> Problem: Reproduce all entries below verbatim. Skip the pictures.

> Material for this task:
━━━━━━━━━━━━━━━━━━━━

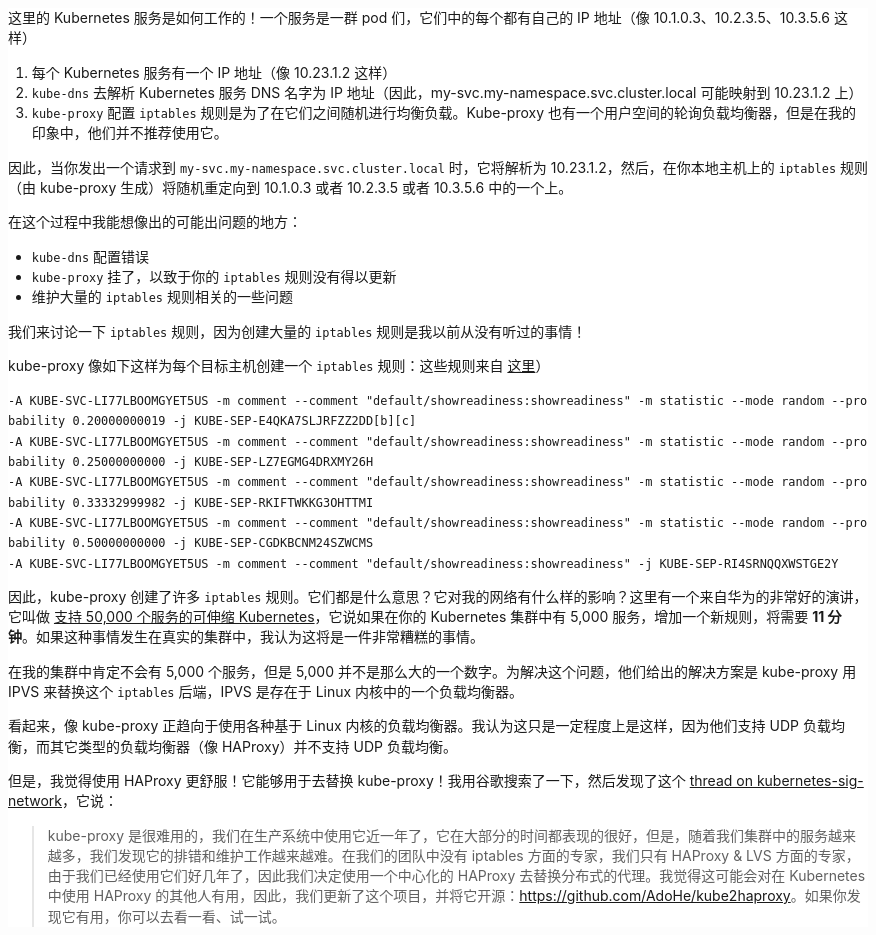 
这里的 Kubernetes 服务是如何工作的！一个服务是一群 pod 们，它们中的每个都有自己的 IP 地址（像 10.1.0.3、10.2.3.5、10.3.5.6 这样）


1. 每个 Kubernetes 服务有一个 IP 地址（像 10.23.1.2 这样）
2. `kube-dns` 去解析 Kubernetes 服务 DNS 名字为 IP 地址（因此，my-svc.my-namespace.svc.cluster.local 可能映射到 10.23.1.2 上）
3. `kube-proxy` 配置 `iptables` 规则是为了在它们之间随机进行均衡负载。Kube-proxy 也有一个用户空间的轮询负载均衡器，但是在我的印象中，他们并不推荐使用它。


因此，当你发出一个请求到 `my-svc.my-namespace.svc.cluster.local` 时，它将解析为 10.23.1.2，然后，在你本地主机上的 `iptables` 规则（由 kube-proxy 生成）将随机重定向到 10.1.0.3 或者 10.2.3.5 或者 10.3.5.6 中的一个上。


在这个过程中我能想像出的可能出问题的地方：


* `kube-dns` 配置错误
* `kube-proxy` 挂了，以致于你的 `iptables` 规则没有得以更新
* 维护大量的 `iptables` 规则相关的一些问题


我们来讨论一下 `iptables` 规则，因为创建大量的 `iptables` 规则是我以前从没有听过的事情！


kube-proxy 像如下这样为每个目标主机创建一个 `iptables` 规则：这些规则来自 [这里](https://github.com/kubernetes/kubernetes/issues/37932)）



```
-A KUBE-SVC-LI77LBOOMGYET5US -m comment --comment "default/showreadiness:showreadiness" -m statistic --mode random --probability 0.20000000019 -j KUBE-SEP-E4QKA7SLJRFZZ2DD[b][c]  
-A KUBE-SVC-LI77LBOOMGYET5US -m comment --comment "default/showreadiness:showreadiness" -m statistic --mode random --probability 0.25000000000 -j KUBE-SEP-LZ7EGMG4DRXMY26H  
-A KUBE-SVC-LI77LBOOMGYET5US -m comment --comment "default/showreadiness:showreadiness" -m statistic --mode random --probability 0.33332999982 -j KUBE-SEP-RKIFTWKKG3OHTTMI  
-A KUBE-SVC-LI77LBOOMGYET5US -m comment --comment "default/showreadiness:showreadiness" -m statistic --mode random --probability 0.50000000000 -j KUBE-SEP-CGDKBCNM24SZWCMS 
-A KUBE-SVC-LI77LBOOMGYET5US -m comment --comment "default/showreadiness:showreadiness" -j KUBE-SEP-RI4SRNQQXWSTGE2Y 
```

因此，kube-proxy 创建了许多 `iptables` 规则。它们都是什么意思？它对我的网络有什么样的影响？这里有一个来自华为的非常好的演讲，它叫做 [支持 50,000 个服务的可伸缩 Kubernetes](https://www.youtube.com/watch?v=4-pawkiazEg)，它说如果在你的 Kubernetes 集群中有 5,000 服务，增加一个新规则，将需要 **11 分钟**。如果这种事情发生在真实的集群中，我认为这将是一件非常糟糕的事情。


在我的集群中肯定不会有 5,000 个服务，但是 5,000 并不是那么大的一个数字。为解决这个问题，他们给出的解决方案是 kube-proxy 用 IPVS 来替换这个 `iptables` 后端，IPVS 是存在于 Linux 内核中的一个负载均衡器。


看起来，像 kube-proxy 正趋向于使用各种基于 Linux 内核的负载均衡器。我认为这只是一定程度上是这样，因为他们支持 UDP 负载均衡，而其它类型的负载均衡器（像 HAProxy）并不支持 UDP 负载均衡。


但是，我觉得使用 HAProxy 更舒服！它能够用于去替换 kube-proxy！我用谷歌搜索了一下，然后发现了这个 [thread on kubernetes-sig-network](https://groups.google.com/forum/#!topic/kubernetes-sig-network/3NlBVbTUUU0)，它说：



> 
> kube-proxy 是很难用的，我们在生产系统中使用它近一年了，它在大部分的时间都表现的很好，但是，随着我们集群中的服务越来越多，我们发现它的排错和维护工作越来越难。在我们的团队中没有 iptables 方面的专家，我们只有 HAProxy & LVS 方面的专家，由于我们已经使用它们好几年了，因此我们决定使用一个中心化的 HAProxy 去替换分布式的代理。我觉得这可能会对在 Kubernetes 中使用 HAProxy 的其他人有用，因此，我们更新了这个项目，并将它开源：<https://github.com/AdoHe/kube2haproxy>。如果你发现它有用，你可以去看一看、试一试。
> 
> 
>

━━━━━━━━━━━━━━━━━━━━

> Answer section:
这里的 Kubernetes 服务是如何工作的！一个服务是一群 pod 们，它们中的每个都有自己的 IP 地址（像 10.1.0.3、10.2.3.5、10.3.5.6 这样）


1. 每个 Kubernetes 服务有一个 IP 地址（像 10.23.1.2 这样）
2. `kube-dns` 去解析 Kubernetes 服务 DNS 名字为 IP 地址（因此，my-svc.my-namespace.svc.cluster.local 可能映射到 10.23.1.2 上）
3. `kube-proxy` 配置 `iptables` 规则是为了在它们之间随机进行均衡负载。Kube-proxy 也有一个用户空间的轮询负载均衡器，但是在我的印象中，他们并不推荐使用它。


因此，当你发出一个请求到 `my-svc.my-namespace.svc.cluster.local` 时，它将解析为 10.23.1.2，然后，在你本地主机上的 `iptables` 规则（由 kube-proxy 生成）将随机重定向到 10.1.0.3 或者 10.2.3.5 或者 10.3.5.6 中的一个上。


在这个过程中我能想像出的可能出问题的地方：


* `kube-dns` 配置错误
* `kube-proxy` 挂了，以致于你的 `iptables` 规则没有得以更新
* 维护大量的 `iptables` 规则相关的一些问题


我们来讨论一下 `iptables` 规则，因为创建大量的 `iptables` 规则是我以前从没有听过的事情！


kube-proxy 像如下这样为每个目标主机创建一个 `iptables` 规则：这些规则来自 [这里](https://github.com/kubernetes/kubernetes/issues/37932)）



```
-A KUBE-SVC-LI77LBOOMGYET5US -m comment --comment "default/showreadiness:showreadiness" -m statistic --mode random --probability 0.20000000019 -j KUBE-SEP-E4QKA7SLJRFZZ2DD[b][c]  
-A KUBE-SVC-LI77LBOOMGYET5US -m comment --comment "default/showreadiness:showreadiness" -m statistic --mode random --probability 0.25000000000 -j KUBE-SEP-LZ7EGMG4DRXMY26H  
-A KUBE-SVC-LI77LBOOMGYET5US -m comment --comment "default/showreadiness:showreadiness" -m statistic --mode random --probability 0.33332999982 -j KUBE-SEP-RKIFTWKKG3OHTTMI  
-A KUBE-SVC-LI77LBOOMGYET5US -m comment --comment "default/showreadiness:showreadiness" -m statistic --mode random --probability 0.50000000000 -j KUBE-SEP-CGDKBCNM24SZWCMS 
-A KUBE-SVC-LI77LBOOMGYET5US -m comment --comment "default/showreadiness:showreadiness" -j KUBE-SEP-RI4SRNQQXWSTGE2Y 
```

因此，kube-proxy 创建了许多 `iptables` 规则。它们都是什么意思？它对我的网络有什么样的影响？这里有一个来自华为的非常好的演讲，它叫做 [支持 50,000 个服务的可伸缩 Kubernetes](https://www.youtube.com/watch?v=4-pawkiazEg)，它说如果在你的 Kubernetes 集群中有 5,000 服务，增加一个新规则，将需要 **11 分钟**。如果这种事情发生在真实的集群中，我认为这将是一件非常糟糕的事情。


在我的集群中肯定不会有 5,000 个服务，但是 5,000 并不是那么大的一个数字。为解决这个问题，他们给出的解决方案是 kube-proxy 用 IPVS 来替换这个 `iptables` 后端，IPVS 是存在于 Linux 内核中的一个负载均衡器。


看起来，像 kube-proxy 正趋向于使用各种基于 Linux 内核的负载均衡器。我认为这只是一定程度上是这样，因为他们支持 UDP 负载均衡，而其它类型的负载均衡器（像 HAProxy）并不支持 UDP 负载均衡。


但是，我觉得使用 HAProxy 更舒服！它能够用于去替换 kube-proxy！我用谷歌搜索了一下，然后发现了这个 [thread on kubernetes-sig-network](https://groups.google.com/forum/#!topic/kubernetes-sig-network/3NlBVbTUUU0)，它说：



> 
> kube-proxy 是很难用的，我们在生产系统中使用它近一年了，它在大部分的时间都表现的很好，但是，随着我们集群中的服务越来越多，我们发现它的排错和维护工作越来越难。在我们的团队中没有 iptables 方面的专家，我们只有 HAProxy & LVS 方面的专家，由于我们已经使用它们好几年了，因此我们决定使用一个中心化的 HAProxy 去替换分布式的代理。我觉得这可能会对在 Kubernetes 中使用 HAProxy 的其他人有用，因此，我们更新了这个项目，并将它开源：<https://github.com/AdoHe/kube2haproxy>。如果你发现它有用，你可以去看一看、试一试。
> 
> 
>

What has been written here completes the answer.